If data is a singular word, then what is the plural of data? This question is actually the wrong one to ask. This is because the word data is already plural. The real question we should ask is, “What is the singular form of the word data?” The answer to this question is “datum.”
It turns out that this occurs for a very interesting reason. To explain why we will need to go a little deeper into the world of dead languages.
A Little Bit of Latin
We begin with the history of the word datum. The word datum is from the Latin language. Datum is a noun, and in Latin, the term datum means “something given.” This noun is from the second declension in Latin. This means that all nouns of this form that have a singular form ending with -um have a plural form that ends in -a. Although this may seem strange, it is similar to a common rule in English. Most singular nouns are made plural by adding an "s", or perhaps "es," to the end of the word.
What all this Latin grammar means is that the plural of datum is data. So it is correct to speak of one datum and several data.
Data and Datum
Although some treat the word data as a collective noun referring to a collection of information, most writing in statistics recognizes the origin of the word. A single piece of information is a datum, more than one are data. As a consequence of data being a plural word, it is correct to speak and write about “these data” rather than “this data.” Along these same lines, we would say that "the data are… " rather than "the data is… "
One way to dodge this issue is to consider all of the data as a set. Then we can talk about a singular set of data.
Spot the Examples of Misuse
A brief quiz may further help to sort out the correct way to use the term data. Below are five statements. Determine which two are incorrect.
- The data set was used by everyone in the statistics class.
- The data was used by everyone in the statistics class.
- The data were used by everyone in the statistics class.
- The data set were used by everyone in the statistics class.
- The data from the set were used by everyone in the statistics class.

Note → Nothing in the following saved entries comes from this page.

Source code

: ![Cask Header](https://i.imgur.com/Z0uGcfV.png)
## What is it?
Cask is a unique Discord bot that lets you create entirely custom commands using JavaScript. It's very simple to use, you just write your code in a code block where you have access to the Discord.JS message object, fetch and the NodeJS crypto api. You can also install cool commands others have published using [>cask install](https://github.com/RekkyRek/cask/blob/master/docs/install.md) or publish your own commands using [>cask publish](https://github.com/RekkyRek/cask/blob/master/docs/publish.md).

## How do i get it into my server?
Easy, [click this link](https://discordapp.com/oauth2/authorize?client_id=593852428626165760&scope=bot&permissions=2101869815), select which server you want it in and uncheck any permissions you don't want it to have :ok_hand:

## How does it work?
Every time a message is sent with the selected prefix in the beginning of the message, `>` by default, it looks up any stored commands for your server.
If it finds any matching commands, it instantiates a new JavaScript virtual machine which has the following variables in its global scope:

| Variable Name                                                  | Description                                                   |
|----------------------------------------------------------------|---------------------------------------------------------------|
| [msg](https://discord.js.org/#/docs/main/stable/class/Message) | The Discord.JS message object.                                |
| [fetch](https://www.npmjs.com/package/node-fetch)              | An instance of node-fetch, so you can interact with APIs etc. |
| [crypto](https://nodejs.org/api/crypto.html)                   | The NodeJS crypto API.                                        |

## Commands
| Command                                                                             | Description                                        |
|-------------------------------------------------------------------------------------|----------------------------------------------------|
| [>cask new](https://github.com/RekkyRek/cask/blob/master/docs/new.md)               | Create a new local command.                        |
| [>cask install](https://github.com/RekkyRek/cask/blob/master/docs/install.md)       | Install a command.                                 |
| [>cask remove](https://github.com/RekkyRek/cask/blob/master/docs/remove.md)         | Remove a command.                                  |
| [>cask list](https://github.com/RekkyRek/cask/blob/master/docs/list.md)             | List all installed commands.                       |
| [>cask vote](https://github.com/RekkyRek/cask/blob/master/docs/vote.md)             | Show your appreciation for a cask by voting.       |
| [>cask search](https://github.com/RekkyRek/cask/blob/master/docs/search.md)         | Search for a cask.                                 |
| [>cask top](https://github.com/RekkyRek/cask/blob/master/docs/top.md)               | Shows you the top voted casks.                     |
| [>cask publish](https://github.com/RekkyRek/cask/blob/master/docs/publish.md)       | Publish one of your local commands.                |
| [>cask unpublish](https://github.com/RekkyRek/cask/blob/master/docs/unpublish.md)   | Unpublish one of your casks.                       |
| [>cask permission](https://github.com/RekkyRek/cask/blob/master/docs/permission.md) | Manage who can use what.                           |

Statement #2 does not treat data as a plural, and so it is incorrect. Statement #4 incorrectly treats the word set as a plural, whereas it is singular. The rest of the statements are correct. Statement #5 is somewhat tricky because the word set is part of the prepositional phrase "from the set."
Grammar and Statistics
There are not many places where the topics of grammar and statistics intersect, but this is one important one. With a little practice, it becomes easy to correctly use the words data and datum.